### EXERCISE INSTRUCTIONS
Below are records that hold pictures; write out only the lines from their start through the line with "- **今日**– このタブには、「エディターの選択」をアプリの機能を備えたアプリが含まれています。", exactly, and drop the pictures.

### TASK INPUT
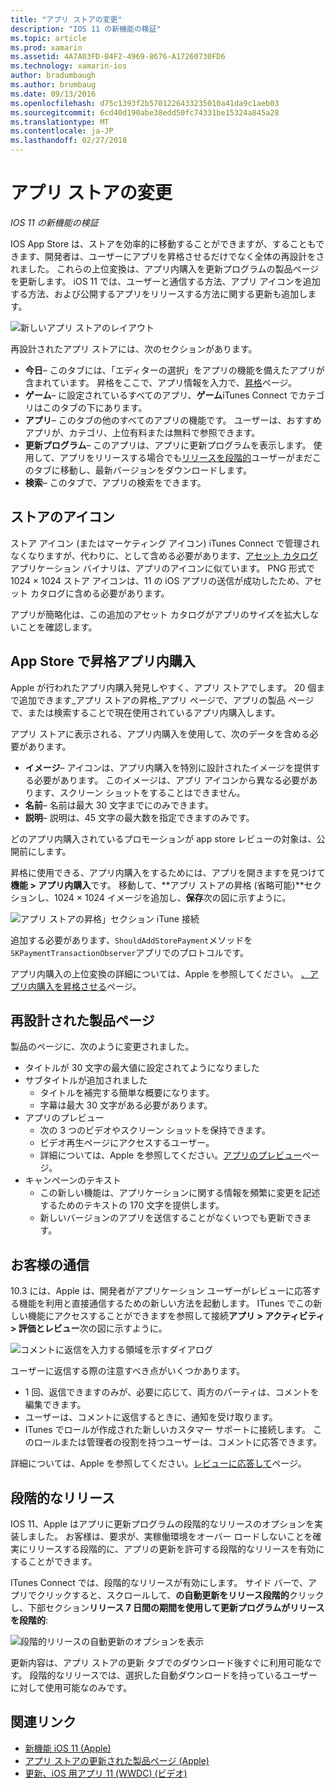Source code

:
 ```yaml
---
title: "アプリ ストアの変更"
description: "IOS 11 の新機能の検証"
ms.topic: article
ms.prod: xamarin
ms.assetid: 4A7A03FD-B4F2-4969-8676-A17260730FD6
ms.technology: xamarin-ios
author: bradumbaugh
ms.author: brumbaug
ms.date: 09/13/2016
ms.openlocfilehash: d75c1393f2b5701226433235010a41da9c1aeb03
ms.sourcegitcommit: 6cd40d190abe38edd50fc74331be15324a845a28
ms.translationtype: MT
ms.contentlocale: ja-JP
ms.lasthandoff: 02/27/2018
---
```

# <a name="app-store-changes"></a>アプリ ストアの変更

_IOS 11 の新機能の検証_

IOS App Store は、ストアを効率的に移動することができますが、することもできます、開発者は、ユーザーにアプリを昇格させるだけでなく全体の再設計をされました。 これらの上位変換は、アプリ内購入を更新プログラムの製品ページを更新します。 iOS 11 では、ユーザーと通信する方法、アプリ アイコンを追加する方法、および公開するアプリをリリースする方法に関する更新も追加します。

![新しいアプリ ストアのレイアウト](app-store-changes-images/image3.jpg)

再設計されたアプリ ストアには、次のセクションがあります。

- **今日**– このタブには、「エディターの選択」をアプリの機能を備えたアプリが含まれています。 昇格をここで、アプリ情報を入力で、[昇格](https://developer.apple.com//contact/app-store/promote/)ページ。
- **ゲーム**– に設定されているすべてのアプリ、**ゲーム**iTunes Connect でカテゴリはこのタブの下にあります。
- **アプリ**– このタブの他のすべてのアプリの機能です。 ユーザーは、おすすめアプリが、カテゴリ、上位有料または無料で参照できます。
- **更新プログラム**– このアプリは、アプリに更新プログラムを表示します。 使用して、アプリをリリースする場合でも[リリースを段階的](#Phased_Release)ユーザーがまだこのタブに移動し、最新バージョンをダウンロードします。
- **検索**– このタブで、アプリの検索をできます。

## <a name="store-icon"></a>ストアのアイコン

ストア アイコン (またはマーケティング アイコン) iTunes Connect で管理されなくなりますが、代わりに、として含める必要があります、[アセット カタログ](~/ios/app-fundamentals/images-icons/app-icons.md)アプリケーション バイナリは、アプリのアイコンに似ています。 PNG 形式で 1024 × 1024 ストア アイコンは、11 の iOS アプリの送信が成功したため、アセット カタログに含める必要があります。

アプリが簡略化は、この追加のアセット カタログがアプリのサイズを拡大しないことを確認します。


## <a name="in-app-purchases-promoted-in-the-app-store"></a>App Store で昇格アプリ内購入

Apple が行われたアプリ内購入発見しやすく、アプリ ストアでします。 20 個まで追加できます_アプリ ストアの昇格_アプリ ページで、アプリの製品 ページで、または検索することで現在使用されているアプリ内購入します。

アプリ ストアに表示される、アプリ内購入を使用して、次のデータを含める必要があります。

- **イメージ**– アイコンは、アプリ内購入を特別に設計されたイメージを提供する必要があります。 このイメージは、アプリ アイコンから異なる必要があります、スクリーン ショットをすることはできません。
- **名前**– 名前は最大 30 文字までにのみできます。
- **説明**– 説明は、45 文字の最大数を指定できますのみです。

どのアプリ内購入されているプロモーションが app store レビューの対象は、公開前にします。

昇格に使用できる、アプリ内購入をするためには、アプリを開きますを見つけて**機能 > アプリ内購入**です。 移動して、**アプリ ストアの昇格 (省略可能)**セクションし、1024 × 1024 イメージを追加し、**保存**次の図に示すように。

![アプリ ストアの昇格」セクション iTune 接続](app-store-changes-images/image4.png)

追加する必要があります、`ShouldAddStorePayment`メソッドを`SKPaymentTransactionObserver`アプリでのプロトコルです。

アプリ内購入の上位変換の詳細については、Apple を参照してください。 [、アプリ内購入を昇格させる](https://developer.apple.com/app-store/promoting-in-app-purchases/)ページ。

## <a name="redesigned-product-page"></a>再設計された製品ページ

製品のページに、次のように変更されました。

- タイトルが 30 文字の最大値に設定されてようになりました
- サブタイトルが追加されました
    - タイトルを補完する簡単な概要になります。
    - 字幕は最大 30 文字がある必要があります。
- アプリのプレビュー
    - 次の 3 つのビデオやスクリーン ショットを保持できます。
    - ビデオ再生ページにアクセスするユーザー。
    - 詳細については、Apple を参照してください。[アプリのプレビュー](https://developer.apple.com/app-store/app-previews/)ページ。
- キャンペーンのテキスト
    - この新しい機能は、アプリケーションに関する情報を頻繁に変更を記述するためのテキストの 170 文字を提供します。
    - 新しいバージョンのアプリを送信することがなくいつでも更新できます。

## <a name="customer-communication"></a>お客様の通信

10.3 には、Apple は、開発者がアプリケーション ユーザーがレビューに応答する機能を利用と直接通信するための新しい方法を起動します。 ITunes でこの新しい機能にアクセスすることができますを参照して接続**アプリ > アクティビティ > 評価とレビュー**次の図に示すように。

![コメントに返信を入力する領域を示すダイアログ](app-store-changes-images/image5.png)

ユーザーに返信する際の注意すべき点がいくつかあります。

- 1 回、返信できますのみが、必要に応じて、両方のパーティは、コメントを編集できます。
- ユーザーは、コメントに返信するときに、通知を受け取ります。
- ITunes でロールが作成された新しいカスタマー サポートに接続します。 このロールまたは管理者の役割を持つユーザーは、コメントに応答できます。

詳細については、Apple を参照してください。[レビューに応答して](https://developer.apple.com/app-store/responding-to-reviews/)ページ。


## <a name="phased-release"></a>段階的なリリース

IOS 11、Apple はアプリに更新プログラムの段階的なリリースのオプションを実装しました。 お客様は、要求が、実稼働環境をオーバー ロードしないことを確実にリリースする段階的に、アプリの更新を許可する段階的なリリースを有効にすることができます。

ITunes Connect では、段階的なリリースが有効にします。 サイド バーで、アプリでクリックすると、スクロールして、**の自動更新をリリース段階的**クリックし、下部セクション**リリース 7 日間の期間を使用して更新プログラムがリリースを段階的**:

![段階的リリースの自動更新のオプションを表示](app-store-changes-images/image6.png)

更新内容は、アプリ ストアの更新 タブでのダウンロード後すぐに利用可能なです。 段階的なリリースでは、選択した自動ダウンロードを持っているユーザーに対して使用可能なのみです。


## <a name="related-links"></a>関連リンク

- [新機能 iOS 11 (Apple)](https://developer.apple.com/ios/)
- [アプリ ストアの更新された製品ページ (Apple)](https://developer.apple.com/app-store/product-page/)
- [更新、iOS 用アプリ 11 (WWDC) (ビデオ)](https://developer.apple.com/videos/play/wwdc2017/204/)
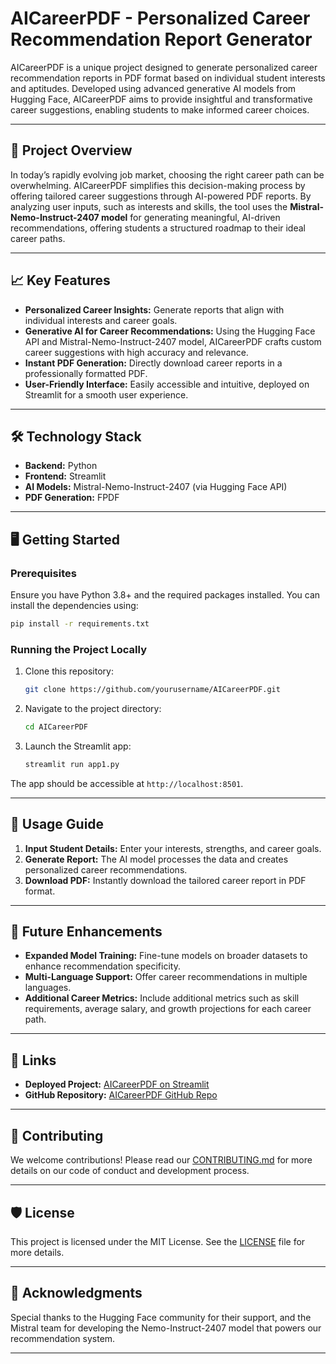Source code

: # AICareerPDF - Personalized Career Recommendation Report Generator

AICareerPDF is a unique project designed to generate personalized career recommendation reports in PDF format based on individual student interests and aptitudes. Developed using advanced generative AI models from Hugging Face, AICareerPDF aims to provide insightful and transformative career suggestions, enabling students to make informed career choices.

---

## 🚀 Project Overview

In today’s rapidly evolving job market, choosing the right career path can be overwhelming. AICareerPDF simplifies this decision-making process by offering tailored career suggestions through AI-powered PDF reports. By analyzing user inputs, such as interests and skills, the tool uses the **Mistral-Nemo-Instruct-2407 model** for generating meaningful, AI-driven recommendations, offering students a structured roadmap to their ideal career paths.

---

## 📈 Key Features

- **Personalized Career Insights:** Generate reports that align with individual interests and career goals.
- **Generative AI for Career Recommendations:** Using the Hugging Face API and Mistral-Nemo-Instruct-2407 model, AICareerPDF crafts custom career suggestions with high accuracy and relevance.
- **Instant PDF Generation:** Directly download career reports in a professionally formatted PDF.
- **User-Friendly Interface:** Easily accessible and intuitive, deployed on Streamlit for a smooth user experience.

---

## 🛠️ Technology Stack

- **Backend:** Python
- **Frontend:** Streamlit
- **AI Models:** Mistral-Nemo-Instruct-2407 (via Hugging Face API)
- **PDF Generation:** FPDF

---


## 🖥️ Getting Started

### Prerequisites

Ensure you have Python 3.8+ and the required packages installed. You can install the dependencies using:

```bash
pip install -r requirements.txt
```

### Running the Project Locally

1. Clone this repository:

   ```bash
   git clone https://github.com/yourusername/AICareerPDF.git
   ```

2. Navigate to the project directory:

   ```bash
   cd AICareerPDF
   ```

3. Launch the Streamlit app:

   ```bash
   streamlit run app1.py
   ```

The app should be accessible at `http://localhost:8501`.

---

## 🎯 Usage Guide

1. **Input Student Details:** Enter your interests, strengths, and career goals.
2. **Generate Report:** The AI model processes the data and creates personalized career recommendations.
3. **Download PDF:** Instantly download the tailored career report in PDF format.

---

## 🧠 Future Enhancements

- **Expanded Model Training:** Fine-tune models on broader datasets to enhance recommendation specificity.
- **Multi-Language Support:** Offer career recommendations in multiple languages.
- **Additional Career Metrics:** Include additional metrics such as skill requirements, average salary, and growth projections for each career path.

---

## 🔗 Links

- **Deployed Project:** [AICareerPDF on Streamlit](https://lnkd.in/ga_XNg_x)
- **GitHub Repository:** [AICareerPDF GitHub Repo](https://lnkd.in/gKGb2hYW)

---

## 🤝 Contributing

We welcome contributions! Please read our [CONTRIBUTING.md](CONTRIBUTING.md) for more details on our code of conduct and development process.

---

## 🛡️ License

This project is licensed under the MIT License. See the [LICENSE](LICENSE) file for more details.

---

## 🙌 Acknowledgments

Special thanks to the Hugging Face community for their support, and the Mistral team for developing the Nemo-Instruct-2407 model that powers our recommendation system.

---

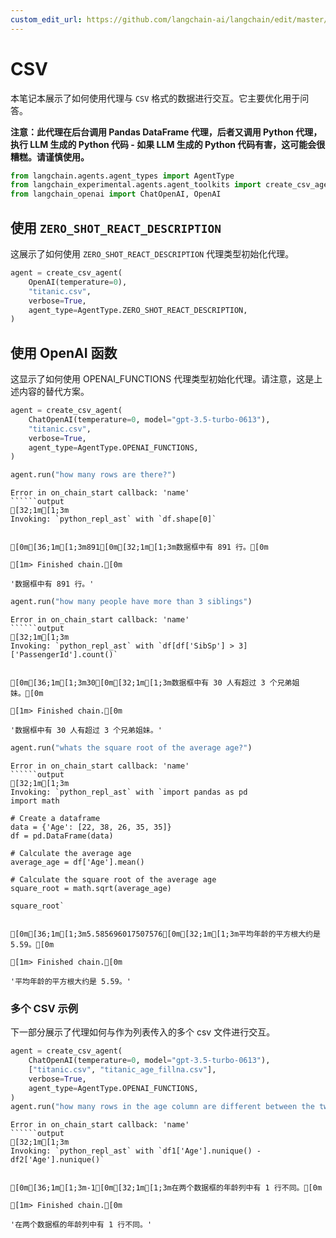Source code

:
 ```yaml
---
custom_edit_url: https://github.com/langchain-ai/langchain/edit/master/docs/docs/integrations/toolkits/csv.ipynb
---
```


# CSV

本笔记本展示了如何使用代理与 `CSV` 格式的数据进行交互。它主要优化用于问答。

**注意：此代理在后台调用 Pandas DataFrame 代理，后者又调用 Python 代理，执行 LLM 生成的 Python 代码 - 如果 LLM 生成的 Python 代码有害，这可能会很糟糕。请谨慎使用。**




```python
from langchain.agents.agent_types import AgentType
from langchain_experimental.agents.agent_toolkits import create_csv_agent
from langchain_openai import ChatOpenAI, OpenAI
```

## 使用 `ZERO_SHOT_REACT_DESCRIPTION`

这展示了如何使用 `ZERO_SHOT_REACT_DESCRIPTION` 代理类型初始化代理。

```python
agent = create_csv_agent(
    OpenAI(temperature=0),
    "titanic.csv",
    verbose=True,
    agent_type=AgentType.ZERO_SHOT_REACT_DESCRIPTION,
)
```

## 使用 OpenAI 函数

这显示了如何使用 OPENAI_FUNCTIONS 代理类型初始化代理。请注意，这是上述内容的替代方案。

```python
agent = create_csv_agent(
    ChatOpenAI(temperature=0, model="gpt-3.5-turbo-0613"),
    "titanic.csv",
    verbose=True,
    agent_type=AgentType.OPENAI_FUNCTIONS,
)
```

```python
agent.run("how many rows are there?")
```
```output
Error in on_chain_start callback: 'name'
``````output
[32;1m[1;3m
Invoking: `python_repl_ast` with `df.shape[0]`


[0m[36;1m[1;3m891[0m[32;1m[1;3m数据框中有 891 行。[0m

[1m> Finished chain.[0m
```


```output
'数据框中有 891 行。'
```



```python
agent.run("how many people have more than 3 siblings")
```
```output
Error in on_chain_start callback: 'name'
``````output
[32;1m[1;3m
Invoking: `python_repl_ast` with `df[df['SibSp'] > 3]['PassengerId'].count()`


[0m[36;1m[1;3m30[0m[32;1m[1;3m数据框中有 30 人有超过 3 个兄弟姐妹。[0m

[1m> Finished chain.[0m
```


```output
'数据框中有 30 人有超过 3 个兄弟姐妹。'
```



```python
agent.run("whats the square root of the average age?")
```
```output
Error in on_chain_start callback: 'name'
``````output
[32;1m[1;3m
Invoking: `python_repl_ast` with `import pandas as pd
import math

# Create a dataframe
data = {'Age': [22, 38, 26, 35, 35]}
df = pd.DataFrame(data)

# Calculate the average age
average_age = df['Age'].mean()

# Calculate the square root of the average age
square_root = math.sqrt(average_age)

square_root`


[0m[36;1m[1;3m5.585696017507576[0m[32;1m[1;3m平均年龄的平方根大约是 5.59。[0m

[1m> Finished chain.[0m
```


```output
'平均年龄的平方根大约是 5.59。'
```

### 多个 CSV 示例

下一部分展示了代理如何与作为列表传入的多个 csv 文件进行交互。

```python
agent = create_csv_agent(
    ChatOpenAI(temperature=0, model="gpt-3.5-turbo-0613"),
    ["titanic.csv", "titanic_age_fillna.csv"],
    verbose=True,
    agent_type=AgentType.OPENAI_FUNCTIONS,
)
agent.run("how many rows in the age column are different between the two dfs?")
```
```output
Error in on_chain_start callback: 'name'
``````output
[32;1m[1;3m
Invoking: `python_repl_ast` with `df1['Age'].nunique() - df2['Age'].nunique()`


[0m[36;1m[1;3m-1[0m[32;1m[1;3m在两个数据框的年龄列中有 1 行不同。[0m

[1m> Finished chain.[0m
```


```output
'在两个数据框的年龄列中有 1 行不同。'
```
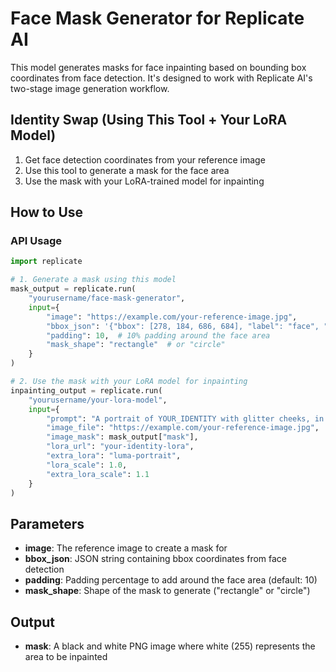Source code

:# Face Mask Generator for Replicate AI

This model generates masks for face inpainting based on bounding box coordinates from face detection. It's designed to work with Replicate AI's two-stage image generation workflow.

## Identity Swap (Using This Tool + Your LoRA Model)

1. Get face detection coordinates from your reference image
2. Use this tool to generate a mask for the face area
3. Use the mask with your LoRA-trained model for inpainting

## How to Use

### API Usage

```python
import replicate

# 1. Generate a mask using this model
mask_output = replicate.run(
    "yourusername/face-mask-generator",
    input={
        "image": "https://example.com/your-reference-image.jpg",
        "bbox_json": '{"bbox": [278, 184, 686, 684], "label": "face", "confidence": 0.789}',
        "padding": 10,  # 10% padding around the face area
        "mask_shape": "rectangle"  # or "circle"
    }
)

# 2. Use the mask with your LoRA model for inpainting
inpainting_output = replicate.run(
    "yourusername/your-lora-model",
    input={
        "prompt": "A portrait of YOUR_IDENTITY with glitter cheeks, in Mark style",
        "image_file": "https://example.com/your-reference-image.jpg",
        "image_mask": mask_output["mask"],
        "lora_url": "your-identity-lora",
        "extra_lora": "luma-portrait",
        "lora_scale": 1.0,
        "extra_lora_scale": 1.1
    }
)
```

## Parameters

- **image**: The reference image to create a mask for
- **bbox_json**: JSON string containing bbox coordinates from face detection
- **padding**: Padding percentage to add around the face area (default: 10)
- **mask_shape**: Shape of the mask to generate ("rectangle" or "circle")

## Output

- **mask**: A black and white PNG image where white (255) represents the area to be inpainted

### FINISHED TASK
Source code

:
 ```yaml
---
title: "アプリ ストアの変更"
description: "IOS 11 の新機能の検証"
ms.topic: article
ms.prod: xamarin
ms.assetid: 4A7A03FD-B4F2-4969-8676-A17260730FD6
ms.technology: xamarin-ios
author: bradumbaugh
ms.author: brumbaug
ms.date: 09/13/2016
ms.openlocfilehash: d75c1393f2b5701226433235010a41da9c1aeb03
ms.sourcegitcommit: 6cd40d190abe38edd50fc74331be15324a845a28
ms.translationtype: MT
ms.contentlocale: ja-JP
ms.lasthandoff: 02/27/2018
---
```

# <a name="app-store-changes"></a>アプリ ストアの変更

_IOS 11 の新機能の検証_

IOS App Store は、ストアを効率的に移動することができますが、することもできます、開発者は、ユーザーにアプリを昇格させるだけでなく全体の再設計をされました。 これらの上位変換は、アプリ内購入を更新プログラムの製品ページを更新します。 iOS 11 では、ユーザーと通信する方法、アプリ アイコンを追加する方法、および公開するアプリをリリースする方法に関する更新も追加します。

![新しいアプリ ストアのレイアウト](app-store-changes-images/image3.jpg)

再設計されたアプリ ストアには、次のセクションがあります。

- **今日**– このタブには、「エディターの選択」をアプリの機能を備えたアプリが含まれています。 昇格をここで、アプリ情報を入力で、[昇格](https://developer.apple.com//contact/app-store/promote/)ページ。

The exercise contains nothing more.